Lecture 7

Buddy allocator testing

Swap your buddy allocator test_kalloc function with another group.

Group up with another group of students. (2 minutes)
Using a whiteboard, describe your testing strategy (whether implemented or not). (10 minutes)
Swap test implementations and run them. Do you find any bugs? If there aren’t implementations to swap, then come up with an improvement to one or the other testing strategy. (15–20 minutes)
Present your findings to the class. (10 minutes)

Using `list`

Change the kernel’s per-CPU run queue to use list and list_links rather than the current hand-built doubly-linked list. (10 minutes)

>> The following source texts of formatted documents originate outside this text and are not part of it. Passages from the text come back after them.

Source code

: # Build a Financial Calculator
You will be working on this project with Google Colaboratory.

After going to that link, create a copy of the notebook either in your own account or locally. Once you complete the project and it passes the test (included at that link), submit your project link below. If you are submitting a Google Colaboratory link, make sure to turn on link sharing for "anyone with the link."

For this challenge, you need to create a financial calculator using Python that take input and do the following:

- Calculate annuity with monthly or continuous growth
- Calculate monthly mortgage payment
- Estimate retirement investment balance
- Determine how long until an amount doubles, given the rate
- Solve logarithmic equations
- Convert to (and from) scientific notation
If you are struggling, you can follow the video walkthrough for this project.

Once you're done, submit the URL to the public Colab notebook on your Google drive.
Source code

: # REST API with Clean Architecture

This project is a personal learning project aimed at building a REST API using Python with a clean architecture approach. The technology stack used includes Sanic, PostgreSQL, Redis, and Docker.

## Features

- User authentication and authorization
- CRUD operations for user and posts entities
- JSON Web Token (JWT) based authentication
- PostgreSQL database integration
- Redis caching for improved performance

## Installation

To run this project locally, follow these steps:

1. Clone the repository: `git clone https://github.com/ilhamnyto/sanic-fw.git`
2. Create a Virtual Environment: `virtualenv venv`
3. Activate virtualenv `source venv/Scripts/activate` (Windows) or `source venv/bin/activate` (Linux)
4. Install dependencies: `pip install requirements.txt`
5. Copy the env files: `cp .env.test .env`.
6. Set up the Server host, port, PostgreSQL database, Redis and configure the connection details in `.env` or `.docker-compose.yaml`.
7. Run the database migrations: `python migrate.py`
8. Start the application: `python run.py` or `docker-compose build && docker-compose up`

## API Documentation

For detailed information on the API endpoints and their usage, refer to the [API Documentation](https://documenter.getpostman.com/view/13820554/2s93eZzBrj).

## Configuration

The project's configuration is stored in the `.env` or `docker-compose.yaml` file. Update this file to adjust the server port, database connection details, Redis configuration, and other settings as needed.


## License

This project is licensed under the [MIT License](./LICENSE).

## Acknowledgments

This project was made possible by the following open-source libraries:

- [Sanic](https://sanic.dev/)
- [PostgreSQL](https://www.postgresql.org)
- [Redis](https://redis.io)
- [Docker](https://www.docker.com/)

The list template has two parts, a list_links member for next and previous links and list template for the list head. The per-CPU run queue is a list of procs, with the list head and tail stored in the cpustate. So we just stick a list in the cpustate and a list_links in the proc. Here’s the diff; you can see it on GitHub on branch runqueue-list:
diff --git a/k-cpu.cc b/k-cpu.cc
index 3793039..9080db6 100644
--- a/k-cpu.cc
+++ b/k-cpu.cc
@@ -27,8 +27,6 @@ void cpustate::init() {
     self_ = this;
     current_ = nullptr;
     index_ = this - cpus;
-    runq_head_ = nullptr;
-    runq_tail_ = nullptr;
     runq_lock_.clear();
     idle_task_ = nullptr;
     nschedule_ = 0;
@@ -46,10 +44,7 @@ void cpustate::init() {
 
 void cpustate::enqueue(proc* p) {
     assert(p->resumable() || p->state_ != proc::runnable);
-    assert(!p->runq_pprev_);
-    p->runq_pprev_ = runq_head_ ? &runq_tail_->runq_next_ : &runq_head_;
-    p->runq_next_ = nullptr;
-    *p->runq_pprev_ = runq_tail_ = p;
+    runq_.push_back(p);
 }
 
 
@@ -93,17 +88,9 @@ void cpustate::schedule(proc* yielding_from) {
             // switch to a safe page table
             lcr3(ktext2pa(early_pagetable));
         }
-        if (runq_head_) {
+        if (!runq_.empty()) {
             // pop head of run queue into `current_`
-            current_ = runq_head_;
-            runq_head_ = runq_head_->runq_next_;
-            if (runq_head_) {
-                runq_head_->runq_pprev_ = &runq_head_;
-            } else {
-                runq_tail_ = nullptr;
-            }
-            current_->runq_next_ = nullptr;
-            current_->runq_pprev_ = nullptr;
+            current_ = runq_.pop_front();
         }
         runq_lock_.unlock_noirq();
 
diff --git a/k-proc.cc b/k-proc.cc
index 9f8c37f..23775b0 100644
--- a/k-proc.cc
+++ b/k-proc.cc
@@ -60,8 +60,7 @@ void proc::init_user(pid_t pid, x86_64_pagetable* pt) {
 
     pagetable_ = pt;
 
-    runq_pprev_ = nullptr;
-    runq_next_ = nullptr;
+    runq_links_.reset();
 }
 
 
@@ -91,8 +90,7 @@ void proc::init_kernel(pid_t pid, void (*f)(proc*)) {
 
     pagetable_ = early_pagetable;
 
-    runq_pprev_ = nullptr;
-    runq_next_ = nullptr;
+    runq_links_.reset();
 }
 
 
diff --git a/kernel.hh b/kernel.hh
index efa8852..b67ff04 100644
--- a/kernel.hh
+++ b/kernel.hh
@@ -3,6 +3,7 @@
 #include "x86-64.h"
 #include "lib.hh"
 #include "k-lock.hh"
+#include "k-list.hh"
 #include "k-memrange.hh"
 #if CHICKADEE_PROCESS
 #error "kernel.hh should not be used by process code."
@@ -27,8 +28,7 @@ struct __attribute__((aligned(4096))) cpustate {
     int index_;
     int lapic_id_;
 
-    proc* runq_head_;
-    proc* runq_tail_;
+    list<proc, &proc::runq_links_> runq_;
     spinlock runq_lock_;
     unsigned long nschedule_;
     proc* idle_task_;
@@ -79,8 +79,7 @@ struct __attribute__((aligned(4096))) proc {
     state_t state_;                    // process state
     x86_64_pagetable* pagetable_;      // process's page table
 
-    proc** runq_pprev_;
-    proc* runq_next_;
+    list_links runq_links_;
 
 
     proc();
Some notes.
The full diff is larger because of “header soup” (an ordering dependency between declarations). Specifically, the runq_ list relies on the internal layout of proc, so we must switch the declaration order and declare proc before we declare cpustate.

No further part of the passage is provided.